What you should do: Find the lines below that include the word "workerNumber" and state how many there are, adding nothing.

Provided data:
*** Begin section ***

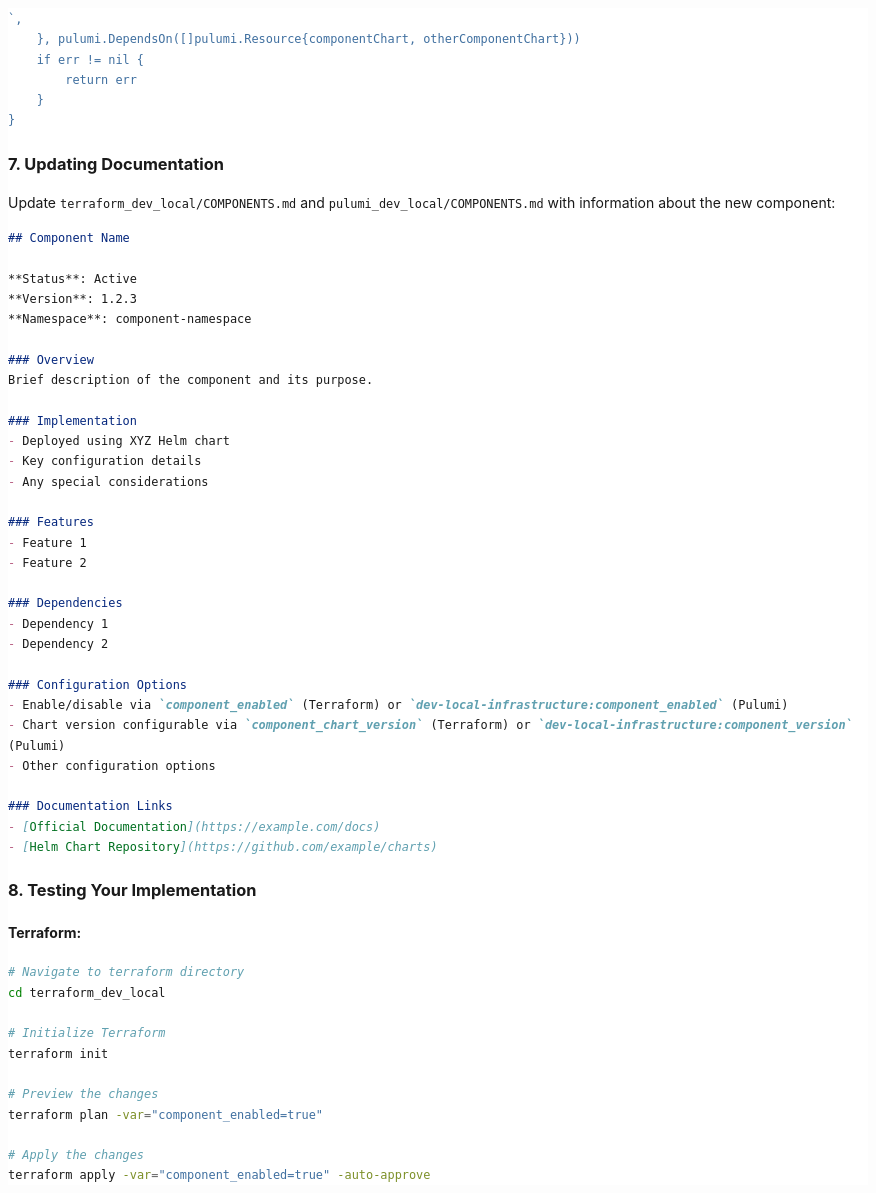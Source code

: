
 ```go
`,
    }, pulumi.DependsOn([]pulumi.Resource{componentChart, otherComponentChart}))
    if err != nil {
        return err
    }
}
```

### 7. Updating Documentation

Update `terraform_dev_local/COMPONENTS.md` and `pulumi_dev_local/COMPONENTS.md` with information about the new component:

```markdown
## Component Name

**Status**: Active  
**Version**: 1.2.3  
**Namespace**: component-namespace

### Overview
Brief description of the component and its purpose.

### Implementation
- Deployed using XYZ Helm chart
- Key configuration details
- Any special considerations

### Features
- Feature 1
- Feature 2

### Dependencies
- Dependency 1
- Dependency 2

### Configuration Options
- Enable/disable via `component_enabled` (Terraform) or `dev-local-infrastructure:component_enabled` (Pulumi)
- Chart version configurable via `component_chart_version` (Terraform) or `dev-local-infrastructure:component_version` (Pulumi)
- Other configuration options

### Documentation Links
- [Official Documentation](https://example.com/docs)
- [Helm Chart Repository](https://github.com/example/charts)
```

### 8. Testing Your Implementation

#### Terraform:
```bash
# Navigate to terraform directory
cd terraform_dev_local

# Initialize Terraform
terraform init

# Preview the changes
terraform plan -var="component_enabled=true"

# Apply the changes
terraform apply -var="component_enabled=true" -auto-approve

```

*** End section ***
*** Begin section ***

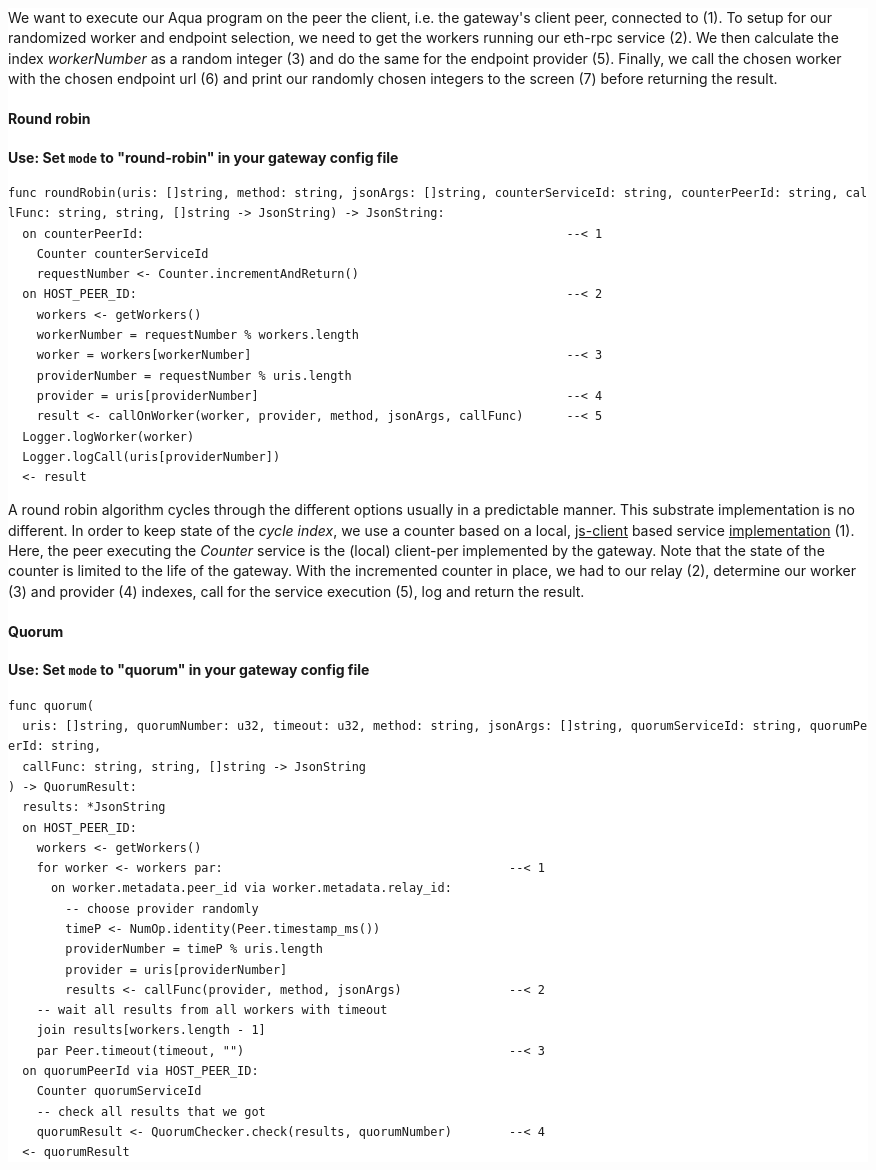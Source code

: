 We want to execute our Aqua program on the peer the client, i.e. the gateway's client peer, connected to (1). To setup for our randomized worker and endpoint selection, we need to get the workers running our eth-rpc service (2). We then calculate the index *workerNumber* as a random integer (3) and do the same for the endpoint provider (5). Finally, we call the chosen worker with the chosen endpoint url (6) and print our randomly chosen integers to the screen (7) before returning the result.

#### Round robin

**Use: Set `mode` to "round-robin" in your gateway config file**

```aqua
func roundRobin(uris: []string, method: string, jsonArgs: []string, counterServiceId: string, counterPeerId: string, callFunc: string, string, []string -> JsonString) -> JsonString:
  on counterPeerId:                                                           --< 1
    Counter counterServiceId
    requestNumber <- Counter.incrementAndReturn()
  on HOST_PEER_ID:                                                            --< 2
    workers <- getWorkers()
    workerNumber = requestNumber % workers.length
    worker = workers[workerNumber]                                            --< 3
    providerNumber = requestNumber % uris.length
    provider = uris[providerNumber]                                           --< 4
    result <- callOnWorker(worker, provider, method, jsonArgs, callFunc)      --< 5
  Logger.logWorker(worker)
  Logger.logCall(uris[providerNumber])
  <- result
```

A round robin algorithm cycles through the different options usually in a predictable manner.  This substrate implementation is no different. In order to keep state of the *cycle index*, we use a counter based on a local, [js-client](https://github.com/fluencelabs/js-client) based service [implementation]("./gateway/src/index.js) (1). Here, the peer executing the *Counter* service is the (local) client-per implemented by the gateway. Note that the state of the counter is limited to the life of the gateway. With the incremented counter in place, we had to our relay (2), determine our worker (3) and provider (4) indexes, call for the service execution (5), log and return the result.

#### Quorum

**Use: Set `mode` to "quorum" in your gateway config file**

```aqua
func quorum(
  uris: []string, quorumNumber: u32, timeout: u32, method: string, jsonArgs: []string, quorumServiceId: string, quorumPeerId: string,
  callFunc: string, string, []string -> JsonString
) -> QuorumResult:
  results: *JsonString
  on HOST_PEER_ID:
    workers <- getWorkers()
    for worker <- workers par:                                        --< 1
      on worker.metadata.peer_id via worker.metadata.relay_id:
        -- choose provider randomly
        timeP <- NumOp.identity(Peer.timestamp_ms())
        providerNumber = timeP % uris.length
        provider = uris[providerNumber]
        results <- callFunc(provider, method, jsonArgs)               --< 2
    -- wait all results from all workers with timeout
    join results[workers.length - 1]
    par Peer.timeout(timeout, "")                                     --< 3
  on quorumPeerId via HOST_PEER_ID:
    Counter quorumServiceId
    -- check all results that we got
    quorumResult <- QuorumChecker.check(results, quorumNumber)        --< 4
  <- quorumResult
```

*** End section ***

Response to the task: 3